A saudade que tenho de você é intensa, muito maior do que qualquer dor física, mas o árduo trabalho de tentar ajudar os pobres habitantes deste lugar esquecido sempre me tomou a maioria do tempo. Como você sabe, a fome mata crianças e, quando não é a fome, as epidemias dizimam grande parte da população.  Estamos sempre no centro de um furacão devastador, que consome nossa energia e nos faz, cada vez mais, desacreditar da humanidade dos homens.

Recentemente, comecei a me sentir fraco e febril, sem forças para realizar meu trabalho e esse mal-estar foi aumentando de maneira assustadora, até descobrirmos que fui atingido por uma virose muito perigosa chamada febre de Lassa, que está se espalhando por aqui e matando muita gente.  Minhas chances de recuperação são mínimas. Querem me levar para a capital, mas sei que meu fim está próximo e não tenho forças para enfrentar a viagem, mesmo transportado por um helicóptero.

Apesar de tudo, não me arrependo de ter optado por esta experiência. Tenho consciência de que não poderia salvar o mundo, mas poderia contribuir para aliviar o sofrimento de muita gente. ”

Nesse momento, Suzana levantou a cabeça e trouxe a carta junto ao peito.  Lágrimas molharam o papel.

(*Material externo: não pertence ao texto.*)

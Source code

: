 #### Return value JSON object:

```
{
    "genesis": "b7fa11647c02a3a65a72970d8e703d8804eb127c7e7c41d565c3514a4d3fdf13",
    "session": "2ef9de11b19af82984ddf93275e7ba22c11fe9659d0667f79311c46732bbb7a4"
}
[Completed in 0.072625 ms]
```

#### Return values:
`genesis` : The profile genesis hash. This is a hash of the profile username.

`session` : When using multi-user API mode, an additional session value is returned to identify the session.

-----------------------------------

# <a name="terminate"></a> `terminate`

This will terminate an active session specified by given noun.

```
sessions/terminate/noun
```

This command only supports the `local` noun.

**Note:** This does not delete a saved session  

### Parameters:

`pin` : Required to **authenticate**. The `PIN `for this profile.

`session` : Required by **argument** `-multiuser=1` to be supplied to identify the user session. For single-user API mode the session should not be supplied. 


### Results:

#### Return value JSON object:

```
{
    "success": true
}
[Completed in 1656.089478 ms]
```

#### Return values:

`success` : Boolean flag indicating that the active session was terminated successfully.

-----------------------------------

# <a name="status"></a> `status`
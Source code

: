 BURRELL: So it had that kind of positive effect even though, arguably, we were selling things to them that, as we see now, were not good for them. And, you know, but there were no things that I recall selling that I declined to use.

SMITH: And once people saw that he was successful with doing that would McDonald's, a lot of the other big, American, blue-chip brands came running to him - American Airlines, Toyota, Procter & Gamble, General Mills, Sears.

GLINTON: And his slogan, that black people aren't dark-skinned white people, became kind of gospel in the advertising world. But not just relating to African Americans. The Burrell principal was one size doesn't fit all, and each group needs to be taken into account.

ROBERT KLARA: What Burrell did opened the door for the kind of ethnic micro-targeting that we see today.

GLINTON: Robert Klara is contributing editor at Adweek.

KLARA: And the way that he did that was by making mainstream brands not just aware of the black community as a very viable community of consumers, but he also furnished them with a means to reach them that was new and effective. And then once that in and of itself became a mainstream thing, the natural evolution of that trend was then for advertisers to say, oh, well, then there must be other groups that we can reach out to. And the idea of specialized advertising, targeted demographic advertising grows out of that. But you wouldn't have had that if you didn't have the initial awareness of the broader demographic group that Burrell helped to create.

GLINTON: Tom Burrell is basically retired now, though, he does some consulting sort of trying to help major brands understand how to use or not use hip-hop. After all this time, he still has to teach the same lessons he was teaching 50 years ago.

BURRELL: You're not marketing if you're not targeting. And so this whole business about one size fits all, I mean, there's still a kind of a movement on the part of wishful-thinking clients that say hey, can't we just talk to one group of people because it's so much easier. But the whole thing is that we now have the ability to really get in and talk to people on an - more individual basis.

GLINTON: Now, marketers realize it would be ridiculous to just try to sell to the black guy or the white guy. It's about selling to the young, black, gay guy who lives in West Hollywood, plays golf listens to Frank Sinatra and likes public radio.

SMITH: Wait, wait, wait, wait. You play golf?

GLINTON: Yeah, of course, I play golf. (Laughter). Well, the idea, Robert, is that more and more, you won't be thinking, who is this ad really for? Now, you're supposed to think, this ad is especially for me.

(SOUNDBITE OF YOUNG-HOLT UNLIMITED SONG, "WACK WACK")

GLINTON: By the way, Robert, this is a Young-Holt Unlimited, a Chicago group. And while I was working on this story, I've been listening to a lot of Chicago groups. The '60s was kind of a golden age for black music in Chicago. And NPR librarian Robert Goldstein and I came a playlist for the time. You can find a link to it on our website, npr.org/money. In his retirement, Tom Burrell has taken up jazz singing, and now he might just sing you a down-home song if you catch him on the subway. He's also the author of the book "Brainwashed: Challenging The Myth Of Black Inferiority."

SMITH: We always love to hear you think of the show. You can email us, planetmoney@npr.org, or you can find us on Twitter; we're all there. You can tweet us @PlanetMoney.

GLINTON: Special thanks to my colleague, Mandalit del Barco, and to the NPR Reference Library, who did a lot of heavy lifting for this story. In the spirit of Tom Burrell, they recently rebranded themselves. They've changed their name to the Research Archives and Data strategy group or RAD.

Esse sempre foi o seu pavor, de perdê-lo para o seu idealismo.  Admiração e revolta misturaram-se no seu interior. A interrupção da correspondência tinha acendido um sinal amarelo em sua mente e agora a constatação dos seus temores chegou de maneira abrupta e definitiva.

Com esforço, fixou os olhos no papel, mas as letras dançavam sob suas lágrimas, embaçando sua visão.  Com um gesto brusco, enxugou os olhos:

“Quero lhe dizer que nunca deixei de a amar, mas teria traído a mim mesmo, se não tivesse dedicado uma pequena parcela da minha vida a esta missão. Você sempre esteve presente nos meus pensamentos.

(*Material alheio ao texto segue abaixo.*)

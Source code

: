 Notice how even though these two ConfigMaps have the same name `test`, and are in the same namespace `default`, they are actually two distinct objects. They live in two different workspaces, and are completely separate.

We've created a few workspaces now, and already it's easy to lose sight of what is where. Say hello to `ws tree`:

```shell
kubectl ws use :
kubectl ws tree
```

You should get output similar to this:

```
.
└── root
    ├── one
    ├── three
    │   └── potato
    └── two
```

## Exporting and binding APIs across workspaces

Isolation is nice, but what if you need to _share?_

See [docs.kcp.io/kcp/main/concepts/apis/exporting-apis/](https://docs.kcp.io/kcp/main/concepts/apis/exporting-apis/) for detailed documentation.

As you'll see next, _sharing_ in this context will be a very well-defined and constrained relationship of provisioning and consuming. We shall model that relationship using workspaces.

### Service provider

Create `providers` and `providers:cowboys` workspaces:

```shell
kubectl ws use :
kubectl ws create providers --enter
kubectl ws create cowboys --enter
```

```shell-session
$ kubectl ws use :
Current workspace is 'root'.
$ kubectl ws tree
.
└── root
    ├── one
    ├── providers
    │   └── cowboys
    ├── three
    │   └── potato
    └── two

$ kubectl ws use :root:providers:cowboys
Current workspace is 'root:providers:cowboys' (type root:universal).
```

Não chore pela minha partida.  Os bons momentos que dividimos é que têm de ser lembrados. Siga com sua vida". 

Amo você,

Gilberto.

Suzana levantou-se.  Soluços sacudiam seu peito. Não iria mais ver aquele homem corajoso e generoso.  Sentia-se devastada. Foi até a escrivaninha, abriu uma gaveta e retirou um maço de cartas e as apertou no peito, como se quisesse abraçar Gilberto. Colocou-as novamente na escrivaninha.  Pegou novamente a última carta e a colocou dentro da blusa.  Queria estar com ele nos últimos dias de sua vida, mesmo que milhares de quilômetros os separassem.